Фоном предстоящих парламентских выборов 1995 года было недовольство политикой Ельцина – его ощущали и те, кто прежде поддерживал демократов и экономические реформы. Разочарование было вызвано не только отсутствием заметных результатов реформ. Авторитет президента серьезно подорвала и первая чеченская война. Словом, избиратели уже не связывали с демократами свои надежды на перемены к лучшему.

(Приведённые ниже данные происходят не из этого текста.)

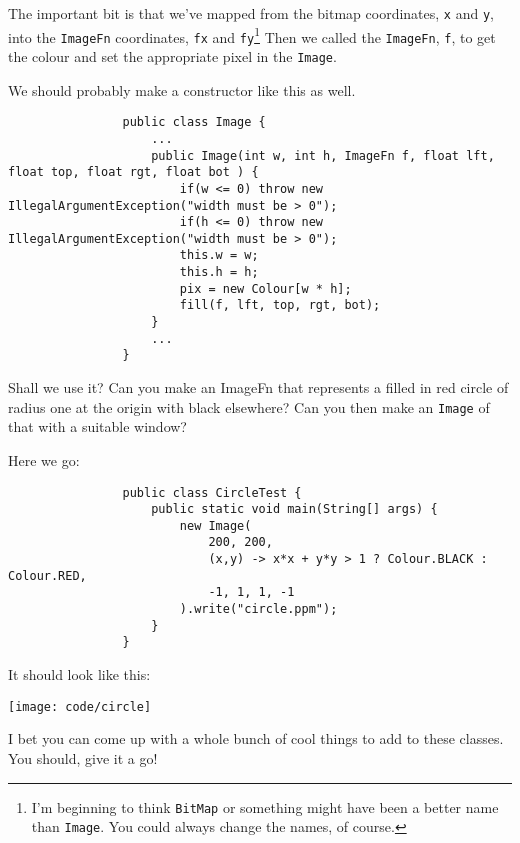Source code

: \documentclass{article}
\begin{document}
            The important bit is that we've mapped from the bitmap coordinates, \texttt{x} and \texttt{y}, into the \texttt{ImageFn}
            coordinates, \texttt{fx} and \texttt{fy}\footnote{I'm beginning to think \texttt{BitMap} or something might have been a better
            name than \texttt{Image}. You could always change the names, of course.} Then we called the \texttt{ImageFn}, \texttt{f}, to
            get the colour and set the appropriate pixel in the \texttt{Image}.
            
            We should probably make a constructor like this as well.

            \begin{verbatim}
                public class Image {
                    ...
                    public Image(int w, int h, ImageFn f, float lft, float top, float rgt, float bot ) {
                        if(w <= 0) throw new IllegalArgumentException("width must be > 0");
                        if(h <= 0) throw new IllegalArgumentException("width must be > 0");
                        this.w = w;
                        this.h = h;
                        pix = new Colour[w * h];
                        fill(f, lft, top, rgt, bot);
                    }
                    ...
                }
            \end{verbatim}
            
            Shall we use it? Can you make an ImageFn that represents a filled in red circle of radius one at the origin with black
            elsewhere? Can you then make an \texttt{Image} of that with a suitable window?
            
            Here we go:
            
            \begin{verbatim}
                public class CircleTest {
                    public static void main(String[] args) {
                        new Image(
                            200, 200,
                            (x,y) -> x*x + y*y > 1 ? Colour.BLACK : Colour.RED,
                            -1, 1, 1, -1 
                        ).write("circle.ppm");
                    }
                }
            \end{verbatim}
            
            It should look like this:
            
            \texttt{[image: code/circle]}
            

            I bet you can come up with a whole bunch of cool things to add to these classes.  You should, give it a go!
            
\end{document}
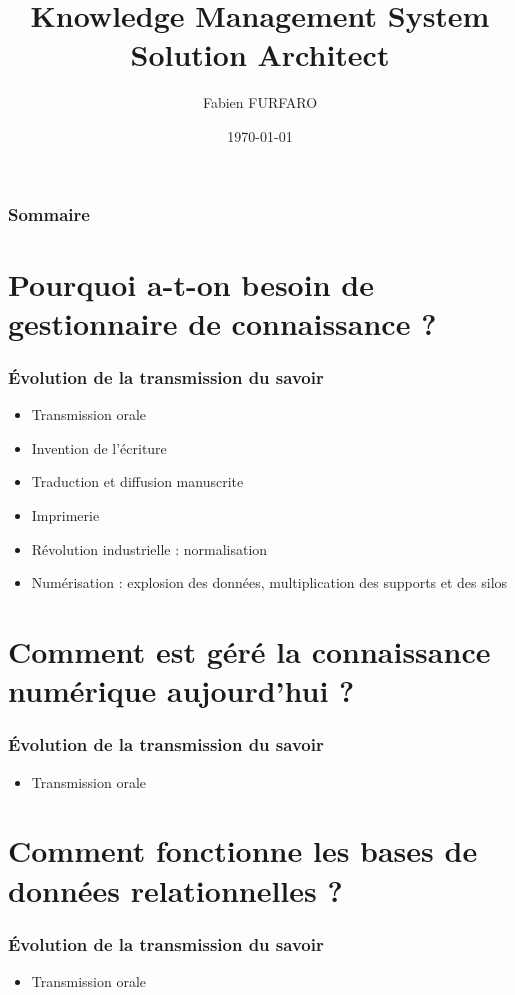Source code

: \documentclass{beamer}
\title{Knowledge Management System\\Solution Architect}
\author{Fabien FURFARO}
\date{\today}
\begin{document}
\frame{\titlepage}

\begin{frame}
  \frametitle{Sommaire}
  \tableofcontents
\end{frame}

\section{Pourquoi a-t-on besoin de gestionnaire de connaissance ?}

\begin{frame}
  \frametitle{Évolution de la transmission du savoir}
  \begin{itemize}
    \item Transmission orale
    \item Invention de l’écriture
    \item Traduction et diffusion manuscrite
    \item Imprimerie
    \item Révolution industrielle : normalisation
    \item Numérisation : explosion des données, multiplication des supports et des silos
  \end{itemize}
\end{frame}

\section{Comment est géré la connaissance numérique aujourd'hui ?}

\begin{frame}
  \frametitle{Évolution de la transmission du savoir}
  \begin{itemize}
    \item Transmission orale
  \end{itemize}
\end{frame}


\section{Comment fonctionne les bases de données relationnelles ?}

\begin{frame}
  \frametitle{Évolution de la transmission du savoir}
  \begin{itemize}
    \item Transmission orale
  \end{itemize}
\end{frame}
\end{document}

Рядовые члены демократических партий понимали необходимость консолидации, но их лидеры не желали поступаться личными амбициями, даже перед угрозой коммунистического реванша.

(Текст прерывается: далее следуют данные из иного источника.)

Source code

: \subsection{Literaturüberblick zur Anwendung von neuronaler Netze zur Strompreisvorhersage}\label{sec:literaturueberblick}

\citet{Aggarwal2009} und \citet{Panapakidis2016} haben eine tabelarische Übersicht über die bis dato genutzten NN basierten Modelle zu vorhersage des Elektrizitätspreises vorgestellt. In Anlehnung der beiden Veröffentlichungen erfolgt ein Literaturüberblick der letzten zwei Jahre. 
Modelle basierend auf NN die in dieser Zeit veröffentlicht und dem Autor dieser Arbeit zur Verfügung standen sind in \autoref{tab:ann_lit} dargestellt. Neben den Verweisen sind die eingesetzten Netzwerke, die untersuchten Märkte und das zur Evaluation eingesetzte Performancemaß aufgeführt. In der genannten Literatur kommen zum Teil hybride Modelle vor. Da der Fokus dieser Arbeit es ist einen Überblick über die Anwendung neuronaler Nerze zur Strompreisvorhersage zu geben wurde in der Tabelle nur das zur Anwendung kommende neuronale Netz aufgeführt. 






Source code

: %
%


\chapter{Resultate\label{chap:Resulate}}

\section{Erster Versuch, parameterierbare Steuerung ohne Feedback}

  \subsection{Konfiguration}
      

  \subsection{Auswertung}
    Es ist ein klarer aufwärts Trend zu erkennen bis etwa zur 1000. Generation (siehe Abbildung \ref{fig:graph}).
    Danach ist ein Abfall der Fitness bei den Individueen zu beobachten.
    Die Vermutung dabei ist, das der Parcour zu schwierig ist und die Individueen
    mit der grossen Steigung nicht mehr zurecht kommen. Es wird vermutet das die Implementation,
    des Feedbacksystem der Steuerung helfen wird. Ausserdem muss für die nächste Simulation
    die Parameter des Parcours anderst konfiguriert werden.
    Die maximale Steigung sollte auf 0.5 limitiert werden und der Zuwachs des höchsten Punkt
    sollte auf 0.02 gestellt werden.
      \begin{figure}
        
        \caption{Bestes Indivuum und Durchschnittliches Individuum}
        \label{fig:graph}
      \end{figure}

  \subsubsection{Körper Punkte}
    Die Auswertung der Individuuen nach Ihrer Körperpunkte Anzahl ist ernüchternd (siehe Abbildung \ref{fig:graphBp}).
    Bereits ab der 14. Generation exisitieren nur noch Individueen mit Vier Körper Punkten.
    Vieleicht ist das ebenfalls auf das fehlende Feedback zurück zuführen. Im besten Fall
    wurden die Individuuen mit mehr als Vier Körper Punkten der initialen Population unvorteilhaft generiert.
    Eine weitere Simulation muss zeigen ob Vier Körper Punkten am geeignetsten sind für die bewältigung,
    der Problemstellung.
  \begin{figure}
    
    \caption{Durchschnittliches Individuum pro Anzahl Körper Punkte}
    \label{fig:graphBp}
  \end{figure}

В таких условиях и проходила организаторская работа по созданию нового блока реформаторских сил, способного на выборах противостоять коммунистической и националистической угрозе.

Понятно, почему Ельцин ее одобрил. Модель двухпартийного парламента вполне здравая, она успешно работает в странах традиционной демократии. У нас, по задумке власти, к ЧВС должно было отойти лояльное власти городское население. Плюс – объединение под свои знамена всех карликовых демократических партий и движений (не представленных в парламенте), тешащих амбиции своих лидеров и увязших в идеологических спорах. А Рыбкин должен был забрать все, что останется, – прежде всего сельскую глубинку.

* * *

«Через пару дней, – рассказывает Рыжков, – мы втроем едем в Белый дом к Бабичеву и докладываем ему свои первые наметки. Говорим, что движение надо делать с опорой на регионы, приглашать наиболее авторитетных губернаторов и политиков, создавать региональные отделения, готовить съезд. После этого Бабичев завел нас к Виктору Степановичу, где я с ним и познакомился. Бабичев представил меня: молодой парень с Алтая, толковый, вот он будет заниматься движением.

А название “Наш дом – Россия” родилось в Центре либерально-консервативной политики. Я его сам придумал. Мы долго крутили разные варианты, а потом я предложил – НДР. Всем понравилось. Поехали к Виктору Степановичу. Все слова русские, аббревиатура тоже благозвучная.

Мне нравится, сказал Черномырдин».

25 апреля 1995 года, общаясь с прессой после церемонии передачи Всероссийской книги памяти в Музей Великой Отечественной войны на Поклонной горе, Виктор Степанович заявил: «Я хочу создать сильное избирательное объединение, чтобы не дать экстремистам победить на выборах и получить возможность сформировать правительство на основе большинства в Думе».

В тот же день Ельцин прокомментировал заявление Черномырдина: «Я уверен, что он сумеет объединить в своем движении самых серьезных людей для серьезного дела. И твердо знаю, что таких людей в России гораздо больше, чем разных безответственных экстремистов, которые в политику лезут, только чтобы себя показать».

Уже 27 апреля в Магнитогорске ЧВС выступил с программным заявлением, что цель его блока – «создать правительство, опирающееся на парламентское большинство, которое будет иметь возможность не только обещать, но и выполнять». И еще: «Мы хотим создать сильное избирательное движение, чтобы обеспечить стабильность в стране и нормальную, эффективную власть. Это будет широкая коалиция. И войдут в нее люди, которые не понаслышке знакомы со сложнейшими проблемами управления экономикой, государством, финансами и предпринимательством».